I am facing an issue when using databricks, when I set a specific type in my schema and read a json, its values are fine, but after saving my df and loading again, the value is gone.

I have this sample code that shows this issue:

from pyspark.sql.types import StructType, StructField, StringType, MapType, DoubleType, ArrayType, LongType, BooleanType
import os
from pyspark.sql.functions import lit, current_date, date_sub, input_file_name, regexp_extract, split,expr, to_date, date_format,from_json, col
from pyspark.sql.types import StructType, StructField, StringType
from pyspark.sql.utils import AnalysisException
from datetime import datetime, timedelta
from delta.tables import *
import logging
import tempfile
import inspect 
import collections 
import json

logging.basicConfig()
logger = logging.getLogger(__name__)
logger.setLevel(logging.DEBUG)

mockschema = StructType([
    StructField("bot", BooleanType(), True),
    StructField("channel", StringType(), True),
    StructField("chills", StringType(), True),
    StructField("cookies", MapType(StringType(), StringType()), True),
    StructField("geo", StructType([
        StructField("city", StringType(), True),
        StructField("country", StringType(), True),
        StructField("region", StringType(), True),
        # StructField("latitude", StringType(), True), # this works, user id is shown
        # StructField("longitude", StringType(), True) # this works, user id is shown
        StructField("latitude", DoubleType(), True),  # this does not work, user id is null
        StructField("longitude", DoubleType(), True)  # this does not work, user id is null
    ]), True),
    StructField("ip", StringType(), True),
    StructField("timestamp", LongType(), True),
    StructField("ua", StringType(), True),
    StructField("url", StringType(), True),
    StructField("user_id", StringType(), True),
    StructField("vibes", StringType(), True)
])

mock_data = {
    "bot": False,
    "channel": "YES",
    "chills": "VERY_COLD",
    "cookies": {
        "1111": "aa",
        "2222": "bb",
        "3333": "cc",
        "4444": "dd",
        "5555": "ee",
        "6666": "ff", 
    },
    "geo": {
        "city": "Such City",
        "country": "AA",
        "region": "WOWW",
        "latitude": -1.924868,
        "longitude": 25.424055
    },
    "ip": "123.45.678.90",
    "timestamp": 1711711760169,
    "ua": "SOME_BROWSER_USER_AGENT",
    "url": "www.some.url.com",
    "user_id": "123456789"
}

output_format = 'delta'

with tempfile.TemporaryDirectory() as d:
    
    spark.createDataFrame(
        [mock_data]
    ).write.mode("overwrite").format("json").save(d)

            
    df = spark.read.schema(mockschema).json(d)
    df = df.withColumn("date_partition", regexp_extract(input_file_name(), r'.*\/(\d{4}-\d{1,2}-\d{1,2})\/.*', 1))
    df = df.withColumn("date_partition", date_format(to_date("date_partition", "yyyy-M-d"), "yyyy-MM-dd")) #Fortmat with leading zeros for better sorting
    df = df.withColumn("filename", expr("regexp_extract(input_file_name(), '[^/]+$', 0)"))
    display(df[['user_id', 'filename']]) # df before saving, have user id
    
    df_repartitioned = df.repartition("date_partition")
    df_repartitioned.write.format(output_format).mode("overwrite").save(f"{d}/df")
    logger.info(f"dumped df to temp folder")

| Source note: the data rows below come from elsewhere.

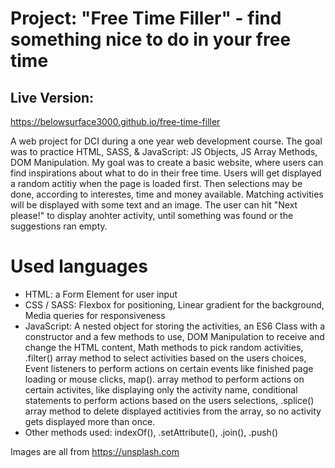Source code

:# Project: "Free Time Filler" - find something nice to do in your free time

## Live Version:
https://belowsurface3000.github.io/free-time-filler

A web project for DCI during a one year web development course. The goal was to practice HTML, SASS, &amp; JavaScript: JS Objects, JS Array Methods, DOM Manipulation. My goal was to create a basic website, where users can find inspirations about what to do in their free time. Users will get displayed a random actitiy when the page is loaded first. Then selections may be done, according to interestes, time and money available. Matching activities will be displayed with some text and an image. The user can hit "Next please!" to display anohter activity, until something was found or the suggestions ran empty.

# Used languages
- HTML: a Form Element for user input
- CSS / SASS: Flexbox for positioning, Linear gradient for the background, Media queries for responsiveness
- JavaScript: A nested object for storing the activities, an ES6 Class with a constructor and a few methods to use, DOM Manipulation to receive and change the HTML content, Math methods to pick random activities, .filter() array method to select activities based on the users choices, Event listeners to perform actions on certain events like finished page loading or mouse clicks, map(). array method to perform actions on certain activites, like displaying only the activity name, conditional statements to perform actions based on the users selections, .splice() array method to delete displayed actitivies from the array, so no activity gets displayed more than once.
- Other methods used: indexOf(), .setAttribute(), .join(), .push()

Images are all from https://unsplash.com
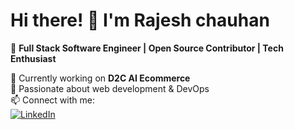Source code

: # Hi there! 👋 I'm Rajesh chauhan

🚀 **Full Stack Software Engineer | Open Source Contributor | Tech Enthusiast**  

🌱 Currently working on **D2C AI Ecommerce**  
🔹 Passionate about web development & DevOps  
📫 Connect with me:  
[![LinkedIn](https://img.shields.io/badge/LinkedIn-blue?style=flat&logo=linkedin)](https://www.linkedin.com/in/rajesh-chauhan-bb971711a)



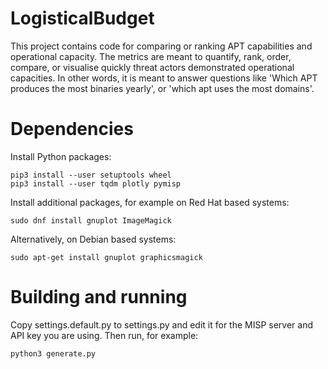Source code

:# LogisticalBudget
This project contains code for comparing or ranking APT capabilities and
operational capacity. The metrics are meant to quantify, rank, order,
compare, or visualise quickly threat actors demonstrated operational
capacities. In other words, it is meant to answer questions like 'Which
APT produces the most binaries yearly', or 'which apt uses the most
domains'.

# Dependencies

Install Python packages:

    pip3 install --user setuptools wheel
    pip3 install --user tqdm plotly pymisp

Install additional packages, for example on Red Hat based systems:

    sudo dnf install gnuplot ImageMagick

Alternatively, on Debian based systems:

    sudo apt-get install gnuplot graphicsmagick

# Building and running

Copy settings.default.py to settings.py and edit it for the MISP server
and API key you are using.  Then run, for example:

    python3 generate.py
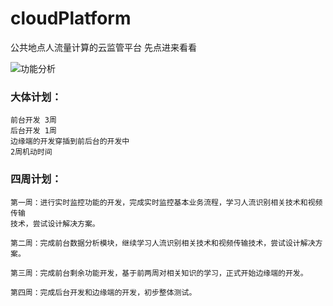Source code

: # cloudPlatform
公共地点人流量计算的云监管平台 先点进来看看

![功能分析](https://github.com/wxylll/cloudPlatform/blob/master/image/%E5%85%AC%E5%85%B1%E5%9C%B0%E7%82%B9%E4%BA%BA%E6%B5%81%E9%87%8F%E8%AE%A1%E7%AE%97%E7%9A%84%E4%BA%91%E7%9B%91%E7%AE%A1%E5%B9%B3%E5%8F%B0.png)


### 大体计划：
	前台开发 3周
	后台开发 1周
	边缘端的开发穿插到前后台的开发中
	2周机动时间
### 四周计划：
	第一周：进行实时监控功能的开发，完成实时监控基本业务流程，学习人流识别相关技术和视频传输
	技术，尝试设计解决方案。

	第二周：完成前台数据分析模块，继续学习人流识别相关技术和视频传输技术，尝试设计解决方案。

	第三周：完成前台剩余功能开发，基于前两周对相关知识的学习，正式开始边缘端的开发。

	第四周：完成后台开发和边缘端的开发，初步整体测试。
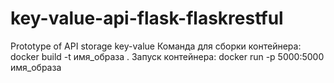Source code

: # key-value-api-flask-flaskrestful
Prototype of API storage key-value
Команда для сборки контейнера: docker build -t имя_образа .
Запуск контейнера: docker run -p 5000:5000 имя_образа
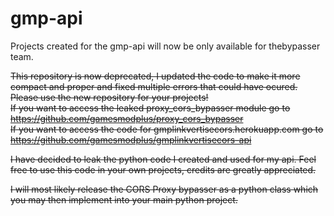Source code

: # gmp-api
Projects created for the gmp-api will now be only available for thebypasser team.

<strike>This repository is now deprecated, I updated the code to make it more compact and proper and fixed multiple errors that could have ocured. Please use the new repository for your projects!<br>
If you want to access the leaked proxy_cors_bypasser module go to https://github.com/gamesmodplus/proxy_cors_bypasser <br>
If you want to access the code for gmplinkvertisecors.herokuapp.com go to https://github.com/gamesmodplus/gmplinkvertisecors-api <br>

I have decided to leak the python code I created and used for my api. Feel free to use this code in your own projects, credits are greatly appreciated.

I will most likely release the CORS Proxy bypasser as a python class which you may then implement into your main python project.
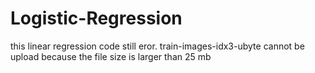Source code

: # Logistic-Regression
this linear regression code still eror.
train-images-idx3-ubyte cannot be upload because the file size is larger than 25 mb
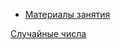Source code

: * [Материалы занятия](https://lms.ait-tr.eu/#/student-cabinet/lessons/group/cohort44E/module/basic_programming/lesson/lesson_11#code)

[Случайные числа](https://docs.google.com/document/d/1_4mjZA4Ur42bSZNj3eomBwYTGXREpEjj2PqLgqhn7OA/edit?usp=sharing)
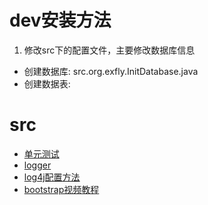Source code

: # dev安装方法
1. 修改src下的配置文件，主要修改数据库信息
* 创建数据库: src.org.exfly.InitDatabase.java
* 创建数据表: 

# src
* [单元测试](http://blog.csdn.net/rainnnbow/article/details/52217058)
* [logger](/)
* [log4j配置方法](http://blog.csdn.net/flyliuweisky547/article/details/19421899)
* [bootstrap视频教程](http://www.ycku.com/bootstrap/)
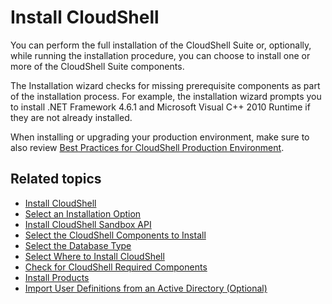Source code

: # Install CloudShell

You can perform the full installation of the CloudShell Suite or, optionally, while running the installation procedure, you can choose to install one or more of the CloudShell Suite components.

The Installation wizard checks for missing prerequisite components as part of the installation process. For example, the installation wizard prompts you to install .NET Framework 4.6.1 and Microsoft Visual C++ 2010 Runtime if they are not already installed.

When installing or upgrading your production environment, make sure to also review [Best Practices for CloudShell Production Environment](../../appendix/best-practices-cs-prod/index.md).

## Related topics

- [Install CloudShell](./install.md)
- [Select an Installation Option](./select-installation-option.md)
- [Install CloudShell Sandbox API](./install-cloudshell-sandbox-api.md)
- [Select the CloudShell Components to Install](./select-components.md)
- [Select the Database Type](./select-database-type/index.md)
- [Select Where to Install CloudShell](./select-install-location.md)
- [Check for CloudShell Required Components](https://help.quali.com/Online%20Help/2023.3/Portal/Content/IG/Complete%20Installation/chk-cs-reqd-cmpnts.htm)
- [Install Products](./install-products.md)
- [Import User Definitions from an Active Directory (Optional)](./import-users-from-ad.md)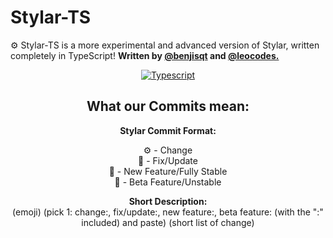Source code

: # Stylar-TS
⚙️ Stylar-TS is a more experimental and advanced version of Stylar, written completely in TypeScript!
**Written by [@benjisqt](https://github.com/benjisqt) and [@leocodes.](https://github.com/heyitsleo)**

<div align="center">

<a href="https://www.typescriptlang.org/"><img alt="Typescript" src="https://cdn.jsdelivr.net/npm/@intergrav/devins-badges@3.1.2/assets/cozy/built-with/typescript_vector.svg"></a>

## What our Commits mean: 

**Stylar Commit Format:**

⚙️ - Change<br>
🔧 - Fix/Update<br>
🚀 - New Feature/Fully Stable<br>
🚧 - Beta Feature/Unstable</br>

**Short Description:**<br>
(emoji) (pick 1: change:, fix/update:, new feature:, beta feature: (with the ":" included) and paste) (short list of change)</br>
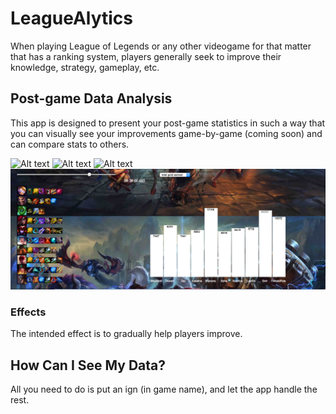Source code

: # LeagueAlytics

When playing League of Legends or any other videogame for that matter that has a ranking system, players generally seek
to improve their knowledge, strategy, gameplay, etc.

## Post-game Data Analysis

This app is designed to present your post-game statistics in such a way that you can visually see your 
improvements game-by-game (coming soon) and can compare stats to others. 

![Alt text](./readmeImages/Analolics1.png?raw=true) ![Alt text](./readmeImages/Analolics2.png?raw=true) ![Alt text](./readmeImages/Analolics4.png?raw=true) ![Alt text](./readmeImages/Analolics5.png?raw=true)

### Effects

The intended effect is to gradually help players improve.

## How Can I See My Data?

All you need to do is put an ign (in game name), and let the app handle the rest.
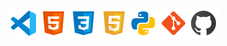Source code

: <img align="left" alt="Visual Studio Code" width="48px" src="https://github.com/alexv87/alexv87/blob/main/Icons/vscode.png" />
<img align="left" alt="HTML5" width="48px" src="https://github.com/alexv87/alexv87/blob/main/Icons/html.png" />
<img align="left" alt="CSS3" width="48px" src="https://github.com/alexv87/alexv87/blob/main/Icons/css.png" />
<img align="left" alt="JavaScript" width="48px" src="https://github.com/alexv87/alexv87/blob/main/Icons/javascript.png" />
<img align="left" alt="python" width="48px" src="https://github.com/alexv87/alexv87/blob/main/Icons/python.png" />
<img align="left" alt="Git" width="48px" src="https://github.com/alexv87/alexv87/blob/main/Icons/git.png" />
<img align="left" alt="GitHub" width="48px" src="https://github.com/alexv87/alexv87/blob/main/Icons/github.png" />

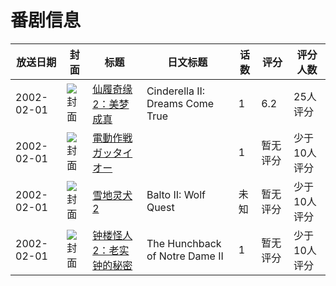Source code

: # 番剧信息

|放送日期|封面|标题|日文标题|话数|评分|评分人数|
|---|---|---|---|---|---|---|
|2002-02-01|![封面](https://lain.bgm.tv/pic/cover/c/05/e7/112884_klK3L.jpg)|[仙履奇缘2：美梦成真](https://bangumi.tv/subject/112884)|Cinderella II: Dreams Come True|1|6.2|25人评分|
|2002-02-01|![封面](https://lain.bgm.tv/pic/cover/c/31/8b/111791_vrr7M.jpg)|[電動作戦 ガッタイオー](https://bangumi.tv/subject/111791)||1|暂无评分|少于10人评分|
|2002-02-01|![封面](https://lain.bgm.tv/pic/cover/c/e0/53/308823_J4EPa.jpg)|[雪地灵犬2](https://bangumi.tv/subject/308823)|Balto II: Wolf Quest|未知|暂无评分|少于10人评分|
|2002-02-01|![封面](https://lain.bgm.tv/pic/cover/c/6d/9a/112885_N3hwm.jpg)|[钟楼怪人2：老实钟的秘密](https://bangumi.tv/subject/112885)|The Hunchback of Notre Dame II|1|暂无评分|少于10人评分|
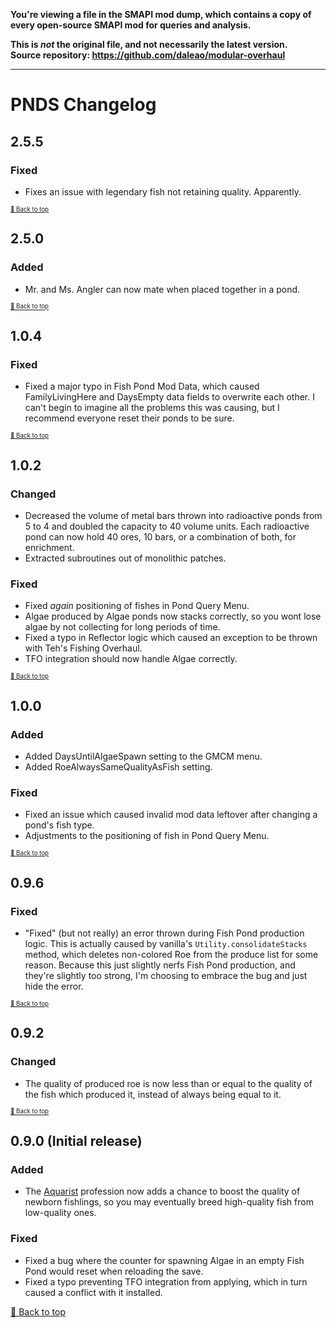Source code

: **You're viewing a file in the SMAPI mod dump, which contains a copy of every open-source SMAPI mod
for queries and analysis.**

**This is _not_ the original file, and not necessarily the latest version.**  
**Source repository: https://github.com/daleao/modular-overhaul**

----

# PNDS Changelog

## 2.5.5

### Fixed

* Fixes an issue with legendary fish not retaining quality. Apparently.

<sup><sup>[🔼 Back to top](#pnds-changelog)</sup></sup>

## 2.5.0

### Added

* Mr. and Ms. Angler can now mate when placed together in a pond.

<sup><sup>[🔼 Back to top](#pnds-changelog)</sup></sup>

## 1.0.4

### Fixed

* Fixed a major typo in Fish Pond Mod Data, which caused FamilyLivingHere and DaysEmpty data fields to overwrite each other. I can't begin to imagine all the problems this was causing, but I recommend everyone reset their ponds to be sure.

<sup><sup>[🔼 Back to top](#pnds-changelog)</sup></sup>

## 1.0.2

### Changed

* Decreased the volume of metal bars thrown into radioactive ponds from 5 to 4 and doubled the capacity to 40 volume units. Each radioactive pond can now hold 40 ores, 10 bars, or a combination of both, for enrichment.
* Extracted subroutines out of monolithic patches.

### Fixed

* Fixed *again* positioning of fishes in Pond Query Menu.
* Algae produced by Algae ponds now stacks correctly, so you wont lose algae by not collecting for long periods of time.
* Fixed a typo in Reflector logic which caused an exception to be thrown with Teh's Fishing Overhaul.
* TFO integration should now handle Algae correctly.

<sup><sup>[🔼 Back to top](#pnds-changelog)</sup></sup>

## 1.0.0

### Added

* Added DaysUntilAlgaeSpawn setting to the GMCM menu.
* Added RoeAlwaysSameQualityAsFish setting.

### Fixed

* Fixed an issue which caused invalid mod data leftover after changing a pond's fish type.
* Adjustments to the positioning of fish in Pond Query Menu.

<sup><sup>[🔼 Back to top](#pnds-changelog)</sup></sup>

## 0.9.6

### Fixed

* "Fixed" (but not really) an error thrown during Fish Pond production logic. This is actually caused by vanilla's `Utility.consolidateStacks` method, which deletes non-colored Roe from the produce list for some reason. Because this just slightly nerfs Fish Pond production, and they're slightly too strong, I'm choosing to embrace the bug and just hide the error.

<sup><sup>[🔼 Back to top](#pnds-changelog)</sup></sup>

## 0.9.2

### Changed

* The quality of produced roe is now less than or equal to the quality of the fish which produced it, instead of always being equal to it.

<sup><sup>[🔼 Back to top](#pnds-changelog)</sup></sup>

## 0.9.0 (Initial release)

### Added

* The [Aquarist](../Professions) profession now adds a chance to boost the quality of newborn fishlings, so you may eventually breed high-quality fish from low-quality ones.

### Fixed

* Fixed a bug where the counter for spawning Algae in an empty Fish Pond would reset when reloading the save.
* Fixed a typo preventing TFO integration from applying, which in turn caused a conflict with it installed.

[🔼 Back to top](#pnds-changelog)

    df = spark.read.format(output_format).load(f"{d}/df")
    display(df[['user_id', 'filename']]) # df after saving, missing user id when double type in geo

in mockschema, setting geo as doubletype makes so the saved df user_id becomes none, and setting this as string "solves" the issue.

I need to understand why this happens as I have some other codes with same issue of fields missing after saving, but couldn't track down why this schema causes an error. Does anyone ever faced something like that and can explain?

Thanks in advance ❤️

This "issue" is solved by using another schema types, but the issue being on "user_id" field the schema problem was in "geo", we have other schemas and couldnt track which schema interfere with another one.

I want first understand whats causing this behavior.

The value of user_id should be the same after saving than before, not having any loss of data

Lakshay · ‎04-05-2024

@Henrique_Lino , Where are you saving your df?

Henrique_Lino · ‎04-05-2024

my original df is being saved in a google storage bucket, but behave the same as this one that uses temp dir, I use something like this:
output_path = "gs:/bucket/folder"
df.save(output_path)
then spark.read(output_path)
in post I used temp dir as they have the same results for me

Lakshay · ‎04-05-2024

Can you check if there is any issue on the storage side? I mean are you able to successfully store the file there? We should also check if the file is getting corrupted while writing.

Henrique_Lino · ‎04-05-2024

Yes, the file does exists there, and downloading the output, xxx.snappy.parquet and reading using a parquet viewer, the data after loading with the viewer is also null. So the value is lost during the saving.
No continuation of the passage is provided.